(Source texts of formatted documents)
========================================================================

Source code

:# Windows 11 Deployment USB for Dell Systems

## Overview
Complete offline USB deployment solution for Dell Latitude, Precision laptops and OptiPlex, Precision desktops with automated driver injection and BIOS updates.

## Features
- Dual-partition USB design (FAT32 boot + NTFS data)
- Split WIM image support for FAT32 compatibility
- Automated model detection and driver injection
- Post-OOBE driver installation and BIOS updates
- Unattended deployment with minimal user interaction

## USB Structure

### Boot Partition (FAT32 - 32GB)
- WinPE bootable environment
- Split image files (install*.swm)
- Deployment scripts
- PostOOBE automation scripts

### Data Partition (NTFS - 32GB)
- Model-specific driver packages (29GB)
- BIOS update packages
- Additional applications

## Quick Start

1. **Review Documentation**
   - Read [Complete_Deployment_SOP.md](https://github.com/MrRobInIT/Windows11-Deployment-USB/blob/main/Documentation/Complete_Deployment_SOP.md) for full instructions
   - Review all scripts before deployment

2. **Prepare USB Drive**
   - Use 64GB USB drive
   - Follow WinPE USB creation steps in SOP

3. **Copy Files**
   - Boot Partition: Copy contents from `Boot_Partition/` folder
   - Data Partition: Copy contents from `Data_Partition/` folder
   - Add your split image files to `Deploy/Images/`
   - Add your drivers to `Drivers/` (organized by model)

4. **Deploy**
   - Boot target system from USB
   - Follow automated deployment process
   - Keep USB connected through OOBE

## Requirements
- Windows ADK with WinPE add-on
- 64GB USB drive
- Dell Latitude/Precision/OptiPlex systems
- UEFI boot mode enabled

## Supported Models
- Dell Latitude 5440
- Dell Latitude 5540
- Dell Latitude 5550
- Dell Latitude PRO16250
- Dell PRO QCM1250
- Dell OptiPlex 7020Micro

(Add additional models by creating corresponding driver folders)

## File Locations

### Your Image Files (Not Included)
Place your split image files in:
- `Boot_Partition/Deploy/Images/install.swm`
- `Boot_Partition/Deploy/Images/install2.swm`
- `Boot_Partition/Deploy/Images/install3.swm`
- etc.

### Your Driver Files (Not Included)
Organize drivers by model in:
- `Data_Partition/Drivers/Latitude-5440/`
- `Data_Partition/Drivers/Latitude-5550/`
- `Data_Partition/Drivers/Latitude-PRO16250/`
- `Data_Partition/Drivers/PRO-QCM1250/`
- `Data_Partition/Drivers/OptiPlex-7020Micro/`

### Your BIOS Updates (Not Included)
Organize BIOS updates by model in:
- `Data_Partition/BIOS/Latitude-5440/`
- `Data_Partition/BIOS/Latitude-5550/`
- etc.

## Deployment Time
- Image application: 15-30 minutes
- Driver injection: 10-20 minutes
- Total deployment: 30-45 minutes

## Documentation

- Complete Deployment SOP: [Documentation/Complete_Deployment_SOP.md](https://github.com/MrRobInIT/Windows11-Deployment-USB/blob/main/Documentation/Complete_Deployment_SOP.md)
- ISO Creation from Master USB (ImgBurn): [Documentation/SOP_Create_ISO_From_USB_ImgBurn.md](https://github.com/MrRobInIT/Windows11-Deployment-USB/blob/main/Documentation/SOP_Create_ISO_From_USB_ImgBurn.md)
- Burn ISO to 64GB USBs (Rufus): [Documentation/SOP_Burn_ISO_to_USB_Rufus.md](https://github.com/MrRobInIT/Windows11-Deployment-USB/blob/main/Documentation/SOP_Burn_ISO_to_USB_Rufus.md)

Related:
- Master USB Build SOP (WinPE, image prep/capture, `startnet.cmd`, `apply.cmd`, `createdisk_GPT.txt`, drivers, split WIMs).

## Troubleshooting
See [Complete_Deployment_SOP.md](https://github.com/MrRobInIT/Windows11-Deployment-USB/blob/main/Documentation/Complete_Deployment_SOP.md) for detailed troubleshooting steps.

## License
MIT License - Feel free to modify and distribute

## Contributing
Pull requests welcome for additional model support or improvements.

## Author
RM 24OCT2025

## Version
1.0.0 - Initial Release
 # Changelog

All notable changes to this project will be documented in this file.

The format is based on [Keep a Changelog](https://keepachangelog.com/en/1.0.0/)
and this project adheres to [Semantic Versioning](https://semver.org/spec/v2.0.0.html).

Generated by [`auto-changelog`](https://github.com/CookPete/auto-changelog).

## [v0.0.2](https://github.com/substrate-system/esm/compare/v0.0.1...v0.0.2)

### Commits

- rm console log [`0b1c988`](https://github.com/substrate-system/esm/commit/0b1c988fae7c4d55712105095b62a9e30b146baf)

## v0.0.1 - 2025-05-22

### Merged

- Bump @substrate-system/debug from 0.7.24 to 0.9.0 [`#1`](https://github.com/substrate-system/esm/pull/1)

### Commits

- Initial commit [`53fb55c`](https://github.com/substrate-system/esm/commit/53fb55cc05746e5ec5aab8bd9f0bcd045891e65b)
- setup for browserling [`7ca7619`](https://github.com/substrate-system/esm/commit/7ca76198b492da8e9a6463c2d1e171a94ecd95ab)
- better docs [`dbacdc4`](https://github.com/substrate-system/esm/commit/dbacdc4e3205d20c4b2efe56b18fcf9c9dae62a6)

========================================================================

#### [EXERCISE PROMPT]
What you return should be the lines from the beginning of the records through the one that contains "- Dell OptiPlex 7020Micro", repeated exactly and with no additions.

#### [OUTPUT]
Source code

:# Windows 11 Deployment USB for Dell Systems

## Overview
Complete offline USB deployment solution for Dell Latitude, Precision laptops and OptiPlex, Precision desktops with automated driver injection and BIOS updates.

## Features
- Dual-partition USB design (FAT32 boot + NTFS data)
- Split WIM image support for FAT32 compatibility
- Automated model detection and driver injection
- Post-OOBE driver installation and BIOS updates
- Unattended deployment with minimal user interaction

## USB Structure

### Boot Partition (FAT32 - 32GB)
- WinPE bootable environment
- Split image files (install*.swm)
- Deployment scripts
- PostOOBE automation scripts

### Data Partition (NTFS - 32GB)
- Model-specific driver packages (29GB)
- BIOS update packages
- Additional applications

## Quick Start

1. **Review Documentation**
   - Read [Complete_Deployment_SOP.md](https://github.com/MrRobInIT/Windows11-Deployment-USB/blob/main/Documentation/Complete_Deployment_SOP.md) for full instructions
   - Review all scripts before deployment

2. **Prepare USB Drive**
   - Use 64GB USB drive
   - Follow WinPE USB creation steps in SOP

3. **Copy Files**
   - Boot Partition: Copy contents from `Boot_Partition/` folder
   - Data Partition: Copy contents from `Data_Partition/` folder
   - Add your split image files to `Deploy/Images/`
   - Add your drivers to `Drivers/` (organized by model)

4. **Deploy**
   - Boot target system from USB
   - Follow automated deployment process
   - Keep USB connected through OOBE

## Requirements
- Windows ADK with WinPE add-on
- 64GB USB drive
- Dell Latitude/Precision/OptiPlex systems
- UEFI boot mode enabled

## Supported Models
- Dell Latitude 5440
- Dell Latitude 5540
- Dell Latitude 5550
- Dell Latitude PRO16250
- Dell PRO QCM1250
- Dell OptiPlex 7020Micro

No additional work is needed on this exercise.